◆ SUPPLIED MATERIAL ◆
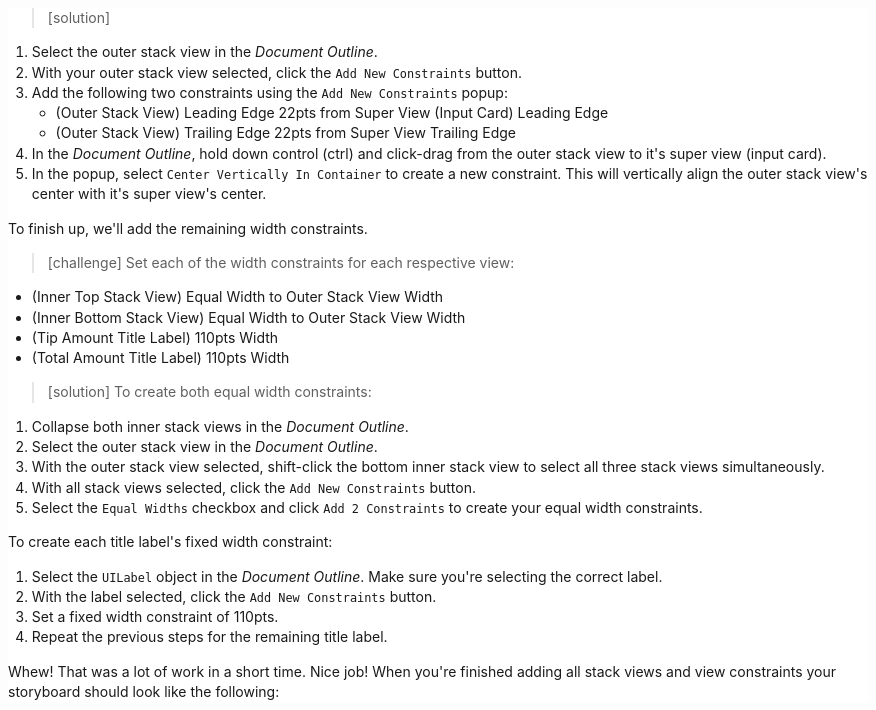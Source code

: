 

> [solution]
>
1. Select the outer stack view in the _Document Outline_.
1. With your outer stack view selected, click the `Add New Constraints` button.
1. Add the following two constraints using the `Add New Constraints` popup:
    - (Outer Stack View) Leading Edge 22pts from Super View (Input Card) Leading Edge
    - (Outer Stack View) Trailing Edge 22pts from Super View Trailing Edge
1. In the _Document Outline_, hold down control (ctrl) and click-drag from the outer stack view to it's super view (input card).
1. In the popup, select `Center Vertically In Container` to create a new constraint. This will vertically align the outer stack view's center with it's super view's center.

To finish up, we'll add the remaining width constraints.

> [challenge]
Set each of the width constraints for each respective view:
>
- (Inner Top Stack View) Equal Width to Outer Stack View Width
- (Inner Bottom Stack View) Equal Width to Outer Stack View Width
- (Tip Amount Title Label) 110pts Width
- (Total Amount Title Label) 110pts Width



> [solution]
To create both equal width constraints:
>
1. Collapse both inner stack views in the _Document Outline_.
1. Select the outer stack view in the _Document Outline_.
1. With the outer stack view selected, shift-click the bottom inner stack view to select all three stack views simultaneously.
1. With all stack views selected, click the `Add New Constraints` button.
1. Select the `Equal Widths` checkbox and click `Add 2 Constraints` to create your equal width constraints.
>
To create each title label's fixed width constraint:
>
1. Select the `UILabel` object in the _Document Outline_. Make sure you're selecting the correct label.
1. With the label selected, click the `Add New Constraints` button.
1. Set a fixed width constraint of 110pts.
1. Repeat the previous steps for the remaining title label.

Whew! That was a lot of work in a short time. Nice job! When you're finished adding all stack views and view constraints your storyboard should look like the following:
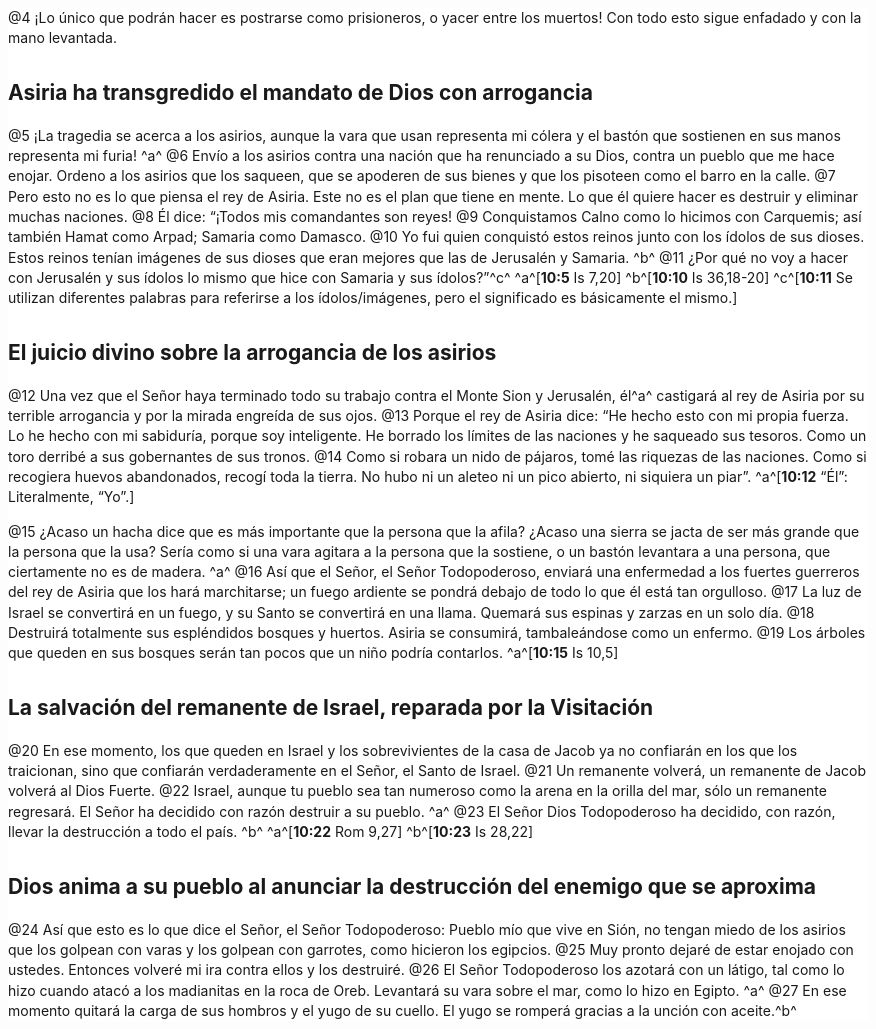 @4 ¡Lo único que podrán hacer es postrarse como prisioneros, o yacer entre los muertos! Con todo esto sigue enfadado y con la mano levantada. 

## Asiria ha transgredido el mandato de Dios con arrogancia
@5 ¡La tragedia se acerca a los asirios, aunque la vara que usan representa mi cólera y el bastón que sostienen en sus manos representa mi furia! ^a^ @6 Envío a los asirios contra una nación que ha renunciado a su Dios, contra un pueblo que me hace enojar. Ordeno a los asirios que los saqueen, que se apoderen de sus bienes y que los pisoteen como el barro en la calle. @7 Pero esto no es lo que piensa el rey de Asiria. Este no es el plan que tiene en mente. Lo que él quiere hacer es destruir y eliminar muchas naciones. @8 Él dice: “¡Todos mis comandantes son reyes! @9 Conquistamos Calno como lo hicimos con Carquemis; así también Hamat como Arpad; Samaria como Damasco. @10 Yo fui quien conquistó estos reinos junto con los ídolos de sus dioses. Estos reinos tenían imágenes de sus dioses que eran mejores que las de Jerusalén y Samaria. ^b^ @11 ¿Por qué no voy a hacer con Jerusalén y sus ídolos lo mismo que hice con Samaria y sus ídolos?”^c^ 
^a^[**10:5** Is 7,20] ^b^[**10:10** Is 36,18-20] ^c^[**10:11** Se utilizan diferentes palabras para referirse a los ídolos/imágenes, pero el significado es básicamente el mismo.]

## El juicio divino sobre la arrogancia de los asirios
@12 Una vez que el Señor haya terminado todo su trabajo contra el Monte Sion y Jerusalén, él^a^ castigará al rey de Asiria por su terrible arrogancia y por la mirada engreída de sus ojos. @13 Porque el rey de Asiria dice: “He hecho esto con mi propia fuerza. Lo he hecho con mi sabiduría, porque soy inteligente. He borrado los límites de las naciones y he saqueado sus tesoros. Como un toro derribé a sus gobernantes de sus tronos. @14 Como si robara un nido de pájaros, tomé las riquezas de las naciones. Como si recogiera huevos abandonados, recogí toda la tierra. No hubo ni un aleteo ni un pico abierto, ni siquiera un piar”. 
^a^[**10:12** “Él”: Literalmente, “Yo”.]

@15 ¿Acaso un hacha dice que es más importante que la persona que la afila? ¿Acaso una sierra se jacta de ser más grande que la persona que la usa? Sería como si una vara agitara a la persona que la sostiene, o un bastón levantara a una persona, que ciertamente no es de madera. ^a^ @16 Así que el Señor, el Señor Todopoderoso, enviará una enfermedad a los fuertes guerreros del rey de Asiria que los hará marchitarse; un fuego ardiente se pondrá debajo de todo lo que él está tan orgulloso. @17 La luz de Israel se convertirá en un fuego, y su Santo se convertirá en una llama. Quemará sus espinas y zarzas en un solo día. @18 Destruirá totalmente sus espléndidos bosques y huertos. Asiria se consumirá, tambaleándose como un enfermo. @19 Los árboles que queden en sus bosques serán tan pocos que un niño podría contarlos. 
^a^[**10:15** Is 10,5]

## La salvación del remanente de Israel, reparada por la Visitación
@20 En ese momento, los que queden en Israel y los sobrevivientes de la casa de Jacob ya no confiarán en los que los traicionan, sino que confiarán verdaderamente en el Señor, el Santo de Israel. @21 Un remanente volverá, un remanente de Jacob volverá al Dios Fuerte. @22 Israel, aunque tu pueblo sea tan numeroso como la arena en la orilla del mar, sólo un remanente regresará. El Señor ha decidido con razón destruir a su pueblo. ^a^ @23 El Señor Dios Todopoderoso ha decidido, con razón, llevar la destrucción a todo el país. ^b^ 
^a^[**10:22** Rom 9,27] ^b^[**10:23** Is 28,22]

## Dios anima a su pueblo al anunciar la destrucción del enemigo que se aproxima
@24 Así que esto es lo que dice el Señor, el Señor Todopoderoso: Pueblo mío que vive en Sión, no tengan miedo de los asirios que los golpean con varas y los golpean con garrotes, como hicieron los egipcios. @25 Muy pronto dejaré de estar enojado con ustedes. Entonces volveré mi ira contra ellos y los destruiré. @26 El Señor Todopoderoso los azotará con un látigo, tal como lo hizo cuando atacó a los madianitas en la roca de Oreb. Levantará su vara sobre el mar, como lo hizo en Egipto. ^a^ @27 En ese momento quitará la carga de sus hombros y el yugo de su cuello. El yugo se romperá gracias a la unción con aceite.^b^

◆ ABOUT THIS EXERCISE ◆
Wherever "your" appears in a line of the entries, copy that line.

◆ REPLY ◆
1. With your outer stack view selected, click the `Add New Constraints` button.
1. Select the `Equal Widths` checkbox and click `Add 2 Constraints` to create your equal width constraints.
Whew! That was a lot of work in a short time. Nice job! When you're finished adding all stack views and view constraints your storyboard should look like the following:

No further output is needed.